Just like its wild, month-long rise to first place in the ACC's Coastal Division, Virginia's 24-17 victory Saturday at Georgia Tech was authored by many.
There was reserve nose tackle Nate Collins playing every snap, making six tackles and recovering a fumble in place of injured starter Nick Jenkins (ankle).
And the offensive line yielding only one sack against the conference's fiercest pass rush. And Marc Verica — another Matt Schaub in the making? — shaking off three turnovers to throw two touchdown passes and exceed 200 yards for the fourth consecutive game.
Oh, and linebacker Clint Sintim recording a sack for the fifth straight game, and cornerback Vic Hall closing the deal with a textbook interception.
Wait, there's more.
The coaching staff, particularly big whistle Al Groh and defensive coordinator Bob Pruett, adjusting brilliantly after Georgia Tech scored touchdowns on its first two possessions to snare a 14-3 first-quarter lead.

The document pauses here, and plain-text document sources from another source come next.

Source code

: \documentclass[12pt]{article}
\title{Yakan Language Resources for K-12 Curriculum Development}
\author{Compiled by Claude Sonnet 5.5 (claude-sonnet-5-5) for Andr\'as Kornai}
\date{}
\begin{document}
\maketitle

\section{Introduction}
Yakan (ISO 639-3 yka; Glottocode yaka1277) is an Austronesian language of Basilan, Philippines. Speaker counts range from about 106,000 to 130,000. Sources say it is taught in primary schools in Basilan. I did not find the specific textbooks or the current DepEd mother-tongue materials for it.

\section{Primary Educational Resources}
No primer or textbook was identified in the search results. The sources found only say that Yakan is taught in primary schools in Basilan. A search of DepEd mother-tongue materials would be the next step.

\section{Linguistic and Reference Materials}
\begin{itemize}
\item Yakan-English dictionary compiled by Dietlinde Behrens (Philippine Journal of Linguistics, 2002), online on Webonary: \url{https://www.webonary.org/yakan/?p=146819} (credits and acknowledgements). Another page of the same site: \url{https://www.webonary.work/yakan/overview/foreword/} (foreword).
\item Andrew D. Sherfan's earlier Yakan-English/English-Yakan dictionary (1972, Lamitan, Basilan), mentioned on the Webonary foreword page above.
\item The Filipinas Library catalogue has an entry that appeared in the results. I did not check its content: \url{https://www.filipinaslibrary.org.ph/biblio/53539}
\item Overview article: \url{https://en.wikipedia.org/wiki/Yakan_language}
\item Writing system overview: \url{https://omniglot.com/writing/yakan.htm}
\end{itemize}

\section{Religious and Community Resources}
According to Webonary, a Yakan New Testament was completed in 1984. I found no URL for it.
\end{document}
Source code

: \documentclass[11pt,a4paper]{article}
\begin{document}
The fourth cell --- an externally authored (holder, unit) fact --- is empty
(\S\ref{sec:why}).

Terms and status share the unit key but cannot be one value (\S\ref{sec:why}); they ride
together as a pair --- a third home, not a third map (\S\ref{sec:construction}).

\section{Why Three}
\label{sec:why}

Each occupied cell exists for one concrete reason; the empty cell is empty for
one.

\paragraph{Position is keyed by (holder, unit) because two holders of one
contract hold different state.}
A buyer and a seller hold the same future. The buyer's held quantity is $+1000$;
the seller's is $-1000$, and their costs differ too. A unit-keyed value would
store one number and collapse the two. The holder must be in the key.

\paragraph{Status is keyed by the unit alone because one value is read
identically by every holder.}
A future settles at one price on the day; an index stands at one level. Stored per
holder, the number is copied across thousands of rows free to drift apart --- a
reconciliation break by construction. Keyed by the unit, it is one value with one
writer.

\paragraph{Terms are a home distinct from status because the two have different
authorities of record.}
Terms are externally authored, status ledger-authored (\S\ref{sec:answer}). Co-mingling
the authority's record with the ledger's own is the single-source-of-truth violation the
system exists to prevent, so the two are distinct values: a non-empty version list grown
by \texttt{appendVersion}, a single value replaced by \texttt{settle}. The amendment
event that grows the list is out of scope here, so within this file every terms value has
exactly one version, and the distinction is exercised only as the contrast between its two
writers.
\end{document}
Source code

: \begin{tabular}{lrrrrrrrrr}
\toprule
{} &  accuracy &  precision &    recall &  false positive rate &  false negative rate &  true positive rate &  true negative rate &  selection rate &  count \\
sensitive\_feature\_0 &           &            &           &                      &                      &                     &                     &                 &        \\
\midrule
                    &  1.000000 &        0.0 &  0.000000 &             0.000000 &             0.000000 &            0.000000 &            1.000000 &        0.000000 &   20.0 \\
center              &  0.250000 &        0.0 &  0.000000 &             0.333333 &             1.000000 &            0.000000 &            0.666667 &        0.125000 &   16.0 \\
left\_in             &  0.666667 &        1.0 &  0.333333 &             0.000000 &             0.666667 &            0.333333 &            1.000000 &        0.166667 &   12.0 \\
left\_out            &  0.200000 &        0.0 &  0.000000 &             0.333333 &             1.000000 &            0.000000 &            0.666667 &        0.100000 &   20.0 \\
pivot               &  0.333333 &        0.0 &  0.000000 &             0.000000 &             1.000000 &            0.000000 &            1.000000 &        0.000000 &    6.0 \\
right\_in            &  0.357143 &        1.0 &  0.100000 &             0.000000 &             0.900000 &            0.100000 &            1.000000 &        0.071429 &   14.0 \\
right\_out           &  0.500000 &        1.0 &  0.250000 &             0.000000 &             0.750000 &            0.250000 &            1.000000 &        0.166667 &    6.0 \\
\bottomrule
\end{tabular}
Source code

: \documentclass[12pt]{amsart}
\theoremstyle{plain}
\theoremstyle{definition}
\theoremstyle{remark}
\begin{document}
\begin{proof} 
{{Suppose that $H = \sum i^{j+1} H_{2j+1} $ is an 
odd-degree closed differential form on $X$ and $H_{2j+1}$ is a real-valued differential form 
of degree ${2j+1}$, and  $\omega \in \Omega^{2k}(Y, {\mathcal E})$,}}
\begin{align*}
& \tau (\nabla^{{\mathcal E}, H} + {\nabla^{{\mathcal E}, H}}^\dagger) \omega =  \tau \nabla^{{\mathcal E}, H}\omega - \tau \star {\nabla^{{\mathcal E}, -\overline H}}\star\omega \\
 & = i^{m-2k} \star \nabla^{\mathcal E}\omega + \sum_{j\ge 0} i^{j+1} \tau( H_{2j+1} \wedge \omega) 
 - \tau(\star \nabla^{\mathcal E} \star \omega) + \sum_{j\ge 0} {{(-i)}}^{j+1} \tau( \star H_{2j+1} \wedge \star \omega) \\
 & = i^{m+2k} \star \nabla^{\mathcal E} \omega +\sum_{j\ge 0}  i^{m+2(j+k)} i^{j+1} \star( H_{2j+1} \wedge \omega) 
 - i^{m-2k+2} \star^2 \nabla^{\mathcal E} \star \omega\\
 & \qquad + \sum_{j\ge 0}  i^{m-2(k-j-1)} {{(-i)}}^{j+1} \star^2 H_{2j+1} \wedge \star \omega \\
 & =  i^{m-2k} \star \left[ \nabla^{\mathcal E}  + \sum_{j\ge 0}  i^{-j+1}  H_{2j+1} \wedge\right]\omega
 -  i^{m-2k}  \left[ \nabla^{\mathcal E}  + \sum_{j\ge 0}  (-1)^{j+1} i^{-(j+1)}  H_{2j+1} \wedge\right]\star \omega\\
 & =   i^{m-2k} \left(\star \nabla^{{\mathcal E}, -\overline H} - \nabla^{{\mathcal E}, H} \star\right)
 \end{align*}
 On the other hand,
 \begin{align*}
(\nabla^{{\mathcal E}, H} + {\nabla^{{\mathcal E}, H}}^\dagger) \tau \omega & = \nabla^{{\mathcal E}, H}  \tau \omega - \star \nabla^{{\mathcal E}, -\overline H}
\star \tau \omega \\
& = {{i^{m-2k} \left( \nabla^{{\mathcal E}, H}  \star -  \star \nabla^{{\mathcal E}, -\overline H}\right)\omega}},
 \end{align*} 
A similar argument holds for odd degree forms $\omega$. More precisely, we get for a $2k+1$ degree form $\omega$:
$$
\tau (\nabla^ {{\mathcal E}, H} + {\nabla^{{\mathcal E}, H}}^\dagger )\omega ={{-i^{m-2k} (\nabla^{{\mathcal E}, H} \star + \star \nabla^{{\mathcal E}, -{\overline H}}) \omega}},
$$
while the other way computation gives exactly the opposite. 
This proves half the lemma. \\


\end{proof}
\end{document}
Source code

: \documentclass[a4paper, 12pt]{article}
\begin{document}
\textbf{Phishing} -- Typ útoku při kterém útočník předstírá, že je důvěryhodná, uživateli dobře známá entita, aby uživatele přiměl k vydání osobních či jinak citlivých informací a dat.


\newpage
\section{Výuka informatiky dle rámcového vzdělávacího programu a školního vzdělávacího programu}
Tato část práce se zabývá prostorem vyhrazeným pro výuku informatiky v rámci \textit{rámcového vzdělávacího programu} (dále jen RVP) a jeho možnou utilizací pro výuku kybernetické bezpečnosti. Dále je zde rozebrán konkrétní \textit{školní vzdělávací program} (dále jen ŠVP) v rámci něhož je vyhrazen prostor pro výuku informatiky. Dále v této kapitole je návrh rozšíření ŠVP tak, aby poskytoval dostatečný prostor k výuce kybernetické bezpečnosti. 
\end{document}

And yes, offensive coordinator Mike Groh dialing up a deep post route, which Maurice Covington sold convincingly against press coverage and Verica threw perfectly for a 34-yard third-quarter score that gave the 14-point underdog Cavs their first lead.
"Another we, us and our win," Al Groh said.

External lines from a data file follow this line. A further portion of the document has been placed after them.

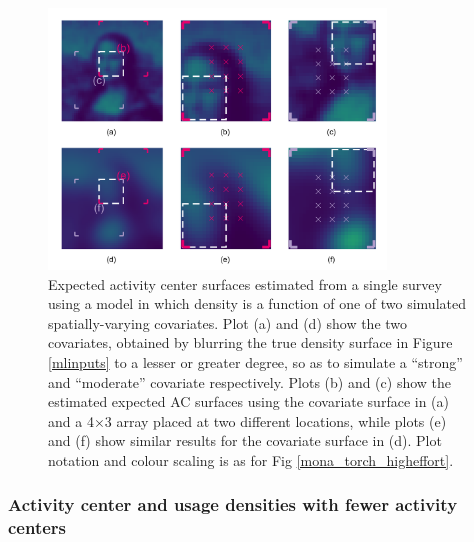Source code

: \documentclass[useAMS,usenatbib,referee]{biom}
\begin{document}
\begin{figure}[htbp]
\centering
\includegraphics[width=0.8\textwidth]{mona_covariates.png}
\caption{Expected activity center surfaces estimated from a single survey using a model in which density is a function of one of two simulated spatially-varying covariates. Plot (a) and (d) show the two covariates, obtained by blurring the true density surface in Figure \ref{mlinputs} to a lesser or greater degree, so as to simulate a ``strong'' and ``moderate'' covariate respectively. Plots (b) and (c) show the estimated expected AC surfaces using the covariate surface in (a) and a 4$\times$3 array placed at two different locations, while plots (e) and (f) show similar results for the covariate surface in (d). Plot notation and colour scaling is as for Fig \ref{mona_torch_higheffort}.} 
\label{mona_covariates}
\end{figure}

\subsubsection{Activity center and usage densities with fewer activity centers}
\end{document}
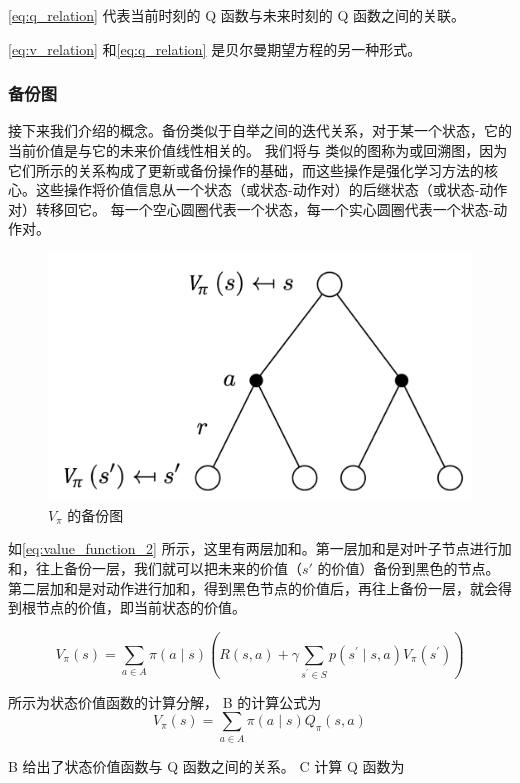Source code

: \eqref{eq:q_relation} 代表当前时刻的 Q 函数与未来时刻的 Q 函数之间的关联。

\eqref{eq:v_relation} 和\eqref{eq:q_relation}  是贝尔曼期望方程的另一种形式。

\subsubsection{备份图} 

接下来我们介绍的概念。备份类似于自举之间的迭代关系，对于某一个状态，它的当前价值是与它的未来价值线性相关的。
我们将与 类似的图称为或回溯图，因为它们所示的关系构成了更新或备份操作的基础，而这些操作是强化学习方法的核心。这些操作将价值信息从一个状态（或状态-动作对）的后继状态（或状态-动作对）转移回它。
每一个空心圆圈代表一个状态，每一个实心圆圈代表一个状态-动作对。

\begin{figure}[hbt]
  \centering
  \includegraphics[width=0.3\linewidth]{res/ch2/2.25}
  \caption{$V_{\pi}$ 的备份图}
  \label{fig:fig2.25}
\end{figure}

如\eqref{eq:value_function_2} 所示，这里有两层加和。第一层加和是对叶子节点进行加和，往上备份一层，我们就可以把未来的价值（$s'$ 的价值）备份到黑色的节点。
第二层加和是对动作进行加和，得到黑色节点的价值后，再往上备份一层，就会得到根节点的价值，即当前状态的价值。

\begin{equation}
  V_{\pi}(s)=\sum_{a \in A} \pi(a \mid s)\left(R(s, a)+\gamma \sum_{s^{\prime} \in S} p\left(s^{\prime} \mid s, a\right) V_{\pi}\left(s^{\prime}\right)\right) 
  \label{eq:value_function_2}
\end{equation}

 所示为状态价值函数的计算分解，  B 的计算公式为
\begin{equation}
  V_{\pi}(s)=\sum_{a \in A} \pi(a \mid s) Q_{\pi}(s, a) 
  \label{eq:B_eq}
\end{equation}

 B 给出了状态价值函数与 Q 函数之间的关系。 C 计算 Q 函数为

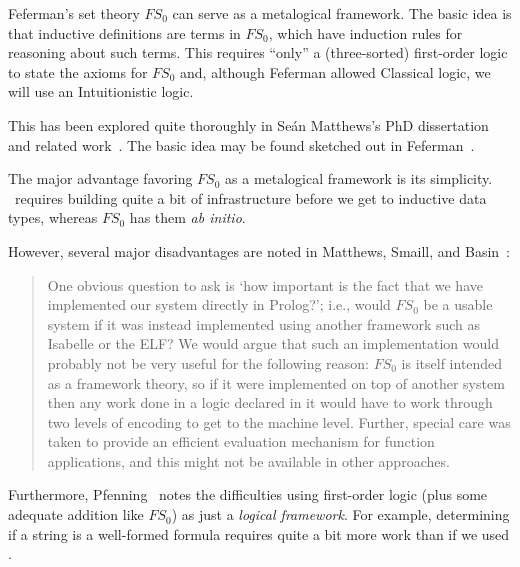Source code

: \begin{node}
Feferman's set theory $FS_{0}$ can serve as a metalogical framework.
The basic idea is that inductive definitions are terms in $FS_{0}$,
which have induction rules for reasoning about such terms. This
requires ``only'' a (three-sorted) first-order logic to state the
axioms for $FS_{0}$ and, although Feferman allowed Classical logic, we
will use an Intuitionistic logic.

This has been explored quite thoroughly in Se\'{a}n Matthews's PhD
dissertation~\cite{matthews1992metatheoretic} and related work~\cite{matthews1992experience,matthews1993theory}.
The basic idea may be found sketched out in Feferman~\cite[\S21]{feferman1989finitary}.

The major advantage favoring $FS_{0}$ as a metalogical framework is
its simplicity. \HOL\ requires building quite a bit of infrastructure
before we get to inductive data types, whereas $FS_{0}$ has them
\textit{ab initio}.

However, several major disadvantages are noted in Matthews, Smaill,
and Basin~\cite[\S5.1]{matthews1992experience}:
\begin{quote}
One obvious question to ask is `how important is the fact that we have 
implemented our system directly in Prolog?'; i.e., would $FS_{0}$ be a usable 
system if it was instead implemented using another framework such as
Isabelle or the ELF? We would argue that such an implementation would 
probably not be very useful for the following reason: $FS_{0}$ is itself intended 
as a framework theory, so if it were implemented on top of another system 
then any work done in a logic declared in it would have to work through 
two levels of encoding to get to the machine level. Further, special care was 
taken to provide an efficient evaluation mechanism for function applications, 
and this might not be available in other approaches. 
\end{quote}
Furthermore, Pfenning~\cite{pfenning2001logical} notes the
difficulties using first-order logic (plus some adequate addition like 
$FS_{0}$) as just a \emph{logical framework}. For example, determining
if a string is a well-formed formula requires quite a bit more work
than if we used \HOL.
\end{node}

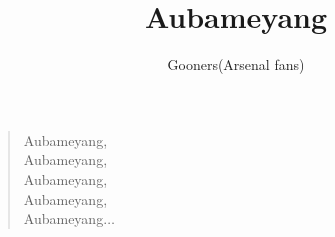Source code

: \documentclass[a4paper,12pt]{article}
\title{Aubameyang}
\author{Gooners(Arsenal fans)}
\date{}
\begin{document}
	
	\maketitle
	
	\begin{verse}
		
		Aubameyang, \\
		Aubameyang, \\
		Aubameyang, \\
		Aubameyang, \\
		Aubameyang$\ldots$
		
	\end{verse}
	
\end{document}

Trite, maybe. Also accurate.
But Groh, like most Virginia faithful, understands the genesis is Peerman.
"I'm almost uncomfortable talking about him," Groh said. "There's nothing I would say about Cedric that would do him justice. … He's our inspirational leader. … When a player sets a standard of laying it on the line like that, everybody follows."

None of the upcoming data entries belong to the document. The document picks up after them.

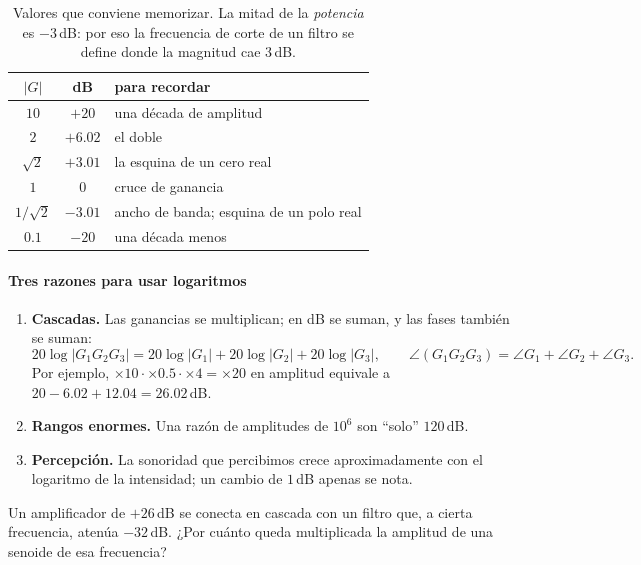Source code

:\begin{table}[ht]
\centering\small
\begin{tabular}{@{}cc l@{}}
\toprule
$|G|$ & dB & para recordar\\
\midrule
$10$ & $+20$ & una década de amplitud\\
$2$ & $+6.02$ & el doble\\
$\sqrt2$ & $+3.01$ & la esquina de un cero real\\
$1$ & $0$ & cruce de ganancia\\
$1/\sqrt2$ & $-3.01$ & ancho de banda; esquina de un polo real\\
$0.1$ & $-20$ & una década menos\\
\bottomrule
\end{tabular}
\caption{Valores que conviene memorizar. La mitad de la \emph{potencia} es $-3$\,dB: por eso la frecuencia de corte de un filtro se define donde la magnitud cae $3$\,dB.}
\label{tab:rf-db}
\end{table}

\paragraph{Tres razones para usar logaritmos}
\begin{enumerate}
  \item \textbf{Cascadas.} Las ganancias se multiplican; en dB se suman, y las fases también se suman:
  \[
    20\log|G_1G_2G_3|=20\log|G_1|+20\log|G_2|+20\log|G_3|,\qquad
    \angle(G_1G_2G_3)=\angle G_1+\angle G_2+\angle G_3 .
  \]
  Por ejemplo, $\times10\cdot\times0.5\cdot\times4=\times20$ en amplitud equivale a $20-6.02+12.04=26.02$\,dB.
  \item \textbf{Rangos enormes.} Una razón de amplitudes de $10^6$ son ``solo'' $120$\,dB.
  \item \textbf{Percepción.} La sonoridad que percibimos crece aproximadamente con el logaritmo de la intensidad; un cambio de $1$\,dB apenas se nota.
\end{enumerate}


\begin{pausa}
Un amplificador de $+26$\,dB se conecta en cascada con un filtro que, a cierta frecuencia, atenúa $-32$\,dB. ¿Por cuánto queda multiplicada la amplitud de una senoide de esa frecuencia?
\end{pausa}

Peerman, a senior tailback, missed half of last season with a foot injury and was slowed early this year by a cranky knee. And if Peerman can't play, you know doctors are probably talking amputation.
Ask Jackets freshman cornerback Rashaad Reid how tough Peerman is. On Peerman's game-winning, 3-yard TD run around right end, Reid took the textbook angle, only to be driven back by a stiff-arm to the face as Peerman lunged into the end zone.
Not that Reid didn't already know. On the final play of the first quarter, Peerman carried Reid on his back for several strides to complete a 17-yard gain, keying a drive that ended with the Cavaliers' first touchdown.
Keeping in character, Peerman wanted no part of any credit for his own performance or Virginia's transformation from bungling losers at Duke to division leaders at Georgia Tech.
"I play for the Lord and my teammates," Peerman said.
His teammates are much obliged.
"That's why I know we're not out of any game," Verica said of Peerman, who's rushed for 445 yards during Virginia's four-game winning streak.
Stunning, isn't it? Since losing by four touchdowns — four touchdowns! — at Duke, the Cavaliers (5-3, 3-1 ACC) have defeated Maryland, East Carolina, No. 18 North Carolina and No. 21 Georgia Tech, all as underdogs.
But the first three were at home. Saturday was U.Va.'s first road victory against a ranked opponent since 2001 at Clemson, snapping a nine-game losing streak in such contests.
"It seems like every once in a while we surprise people," Sintim said.
Every once in a while? Try every week.
"Wow," Sintim said. "I didn't know that."
Sintim should also know this: After allowing 73 rushing yards on Georgia Tech's first drive, Virginia limited the league's No. 1 running attack (248 yards per game) to 83.
He should also know that the Cavaliers exhibited nearly perfect offensive balance with 39 passes and 36 runs, and punted only once — that late in the third quarter.
Translation: Neither this victory nor this winning streak is a fluke.
No, Virginia isn't and won't be ready to challenge Texas, Georgia, Florida or anyone else in the top 10. But with four regular-season games left, the Cavaliers are absolutely capable of advancing to the ACC championship game.
"As long as we don't get full of ourselves," Groh said.
"This team," Sintim said, "is on the verge of doing something great."